Mindfulness: a useful tool for many life situations
Integration in education has profitable effects far beyond scholar achievements
In my last blog I announced at the end that I want to focus on mindfulness and music in my next blog, not considering that the last blog is supposed to be a synthesis of the former blogs. Therefore, I don´t want to disappoint you and will first briefly look at music and mindfulness, before giving an overview about my blogs of the last months.
Like the “glass bead game” of Hesse´s last novel in which the combination of music and meditation is crucial to become an expert at this game, I propose that music can profit substantially from meditation in various ways.
Music mindfulness practice has been shown to be effective in the therapy of depressive disorder (Eckhardt, K. J., & Dinsmore, J. A., 2012). Mindfulness applied while listening to music has also been proven to enhance the management of emotions. Gladding (2010) suggests that music promotes self-healing, self-awareness and people who struggle to communicate their problems may find it easier to express themselves with music. Music is thus a way to put emotions into words (Bodner et al., 2007) and listening mindfully to music can restore creativity.
A great example demonstrating the effectiveness of combining mindfulness with music in the arts education are the Magee choirs in Canada which are very successful winning a lot of competitions. They use mindfulness activities like giving a positive affirmation of each other to get a positive mindset before starting off with their singing practice. The activities also help them to be aware of the physical alignment and breathing which is very important when singing (Bochun, P., 2011).
Not only music and mindfulness should be applied together in schools. When you have read my former blogs you already know that it can also be applied in art classes, P.E., and in all other subjects, like mathematics or literature.
But first let us remember what mindfulness is all about: it is to be aware of the feelings and the current state.
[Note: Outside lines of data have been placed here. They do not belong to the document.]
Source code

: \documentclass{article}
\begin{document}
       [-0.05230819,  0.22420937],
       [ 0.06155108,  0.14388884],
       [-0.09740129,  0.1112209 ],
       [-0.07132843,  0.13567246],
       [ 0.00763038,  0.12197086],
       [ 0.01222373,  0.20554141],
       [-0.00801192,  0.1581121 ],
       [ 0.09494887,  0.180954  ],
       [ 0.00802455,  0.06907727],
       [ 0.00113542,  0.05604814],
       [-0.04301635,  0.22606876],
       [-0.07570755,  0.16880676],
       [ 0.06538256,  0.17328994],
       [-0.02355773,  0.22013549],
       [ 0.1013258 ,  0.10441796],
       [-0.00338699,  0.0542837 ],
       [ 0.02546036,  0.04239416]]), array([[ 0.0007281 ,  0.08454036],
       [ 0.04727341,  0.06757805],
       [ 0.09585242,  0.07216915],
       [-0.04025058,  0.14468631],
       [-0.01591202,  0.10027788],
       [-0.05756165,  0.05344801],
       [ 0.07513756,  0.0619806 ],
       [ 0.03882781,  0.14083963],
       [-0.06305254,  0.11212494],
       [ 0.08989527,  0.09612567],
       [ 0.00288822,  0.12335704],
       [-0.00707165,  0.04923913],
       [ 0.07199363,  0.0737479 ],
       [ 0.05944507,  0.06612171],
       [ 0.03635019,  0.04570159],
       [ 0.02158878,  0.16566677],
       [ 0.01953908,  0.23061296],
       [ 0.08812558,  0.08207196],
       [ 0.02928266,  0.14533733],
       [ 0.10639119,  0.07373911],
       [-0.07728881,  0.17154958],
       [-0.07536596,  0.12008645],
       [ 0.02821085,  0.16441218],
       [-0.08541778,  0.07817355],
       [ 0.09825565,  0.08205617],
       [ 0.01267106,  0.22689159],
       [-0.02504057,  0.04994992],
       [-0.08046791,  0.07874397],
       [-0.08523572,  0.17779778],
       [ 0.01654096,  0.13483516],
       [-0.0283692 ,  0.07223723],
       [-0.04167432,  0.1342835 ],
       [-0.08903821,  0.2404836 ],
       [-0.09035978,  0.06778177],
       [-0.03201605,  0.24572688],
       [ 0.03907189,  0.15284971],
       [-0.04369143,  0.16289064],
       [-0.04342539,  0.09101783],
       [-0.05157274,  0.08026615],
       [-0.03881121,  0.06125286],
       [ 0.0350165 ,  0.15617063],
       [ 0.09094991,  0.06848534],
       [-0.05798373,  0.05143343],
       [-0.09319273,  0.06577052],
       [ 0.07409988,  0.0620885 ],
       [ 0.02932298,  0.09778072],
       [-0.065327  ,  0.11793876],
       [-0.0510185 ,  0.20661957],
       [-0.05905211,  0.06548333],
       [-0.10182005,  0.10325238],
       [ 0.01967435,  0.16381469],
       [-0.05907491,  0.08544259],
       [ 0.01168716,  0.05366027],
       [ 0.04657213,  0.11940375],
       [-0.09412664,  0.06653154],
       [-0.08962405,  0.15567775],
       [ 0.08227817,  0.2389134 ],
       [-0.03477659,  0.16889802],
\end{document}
We usually hold on to things, but letting go of the things that we don´t need any more makes living a lot easier. The next time when making a journey let us just be aware of the journey itself and savour the moment instead of thinking about our destination (TED Talk Ben Bryant).
Like I have pointed out mindfulness is very successfully applied in mental health systems. Mindfulness Meditation leads to changes in the brain and improves the immune system (Davidson et al., 2003). After an 8-week clinical training program participants showed significant increases in left-sided anterior activation which is associated with positive affect. At the end of the training period control and intervention group were injected an influenza virus. After four months significant increases in antibody titer to influenza vaccine were found in the meditation group. Left-side activation of the brain thus predicted a bigger magnitude of antibodies.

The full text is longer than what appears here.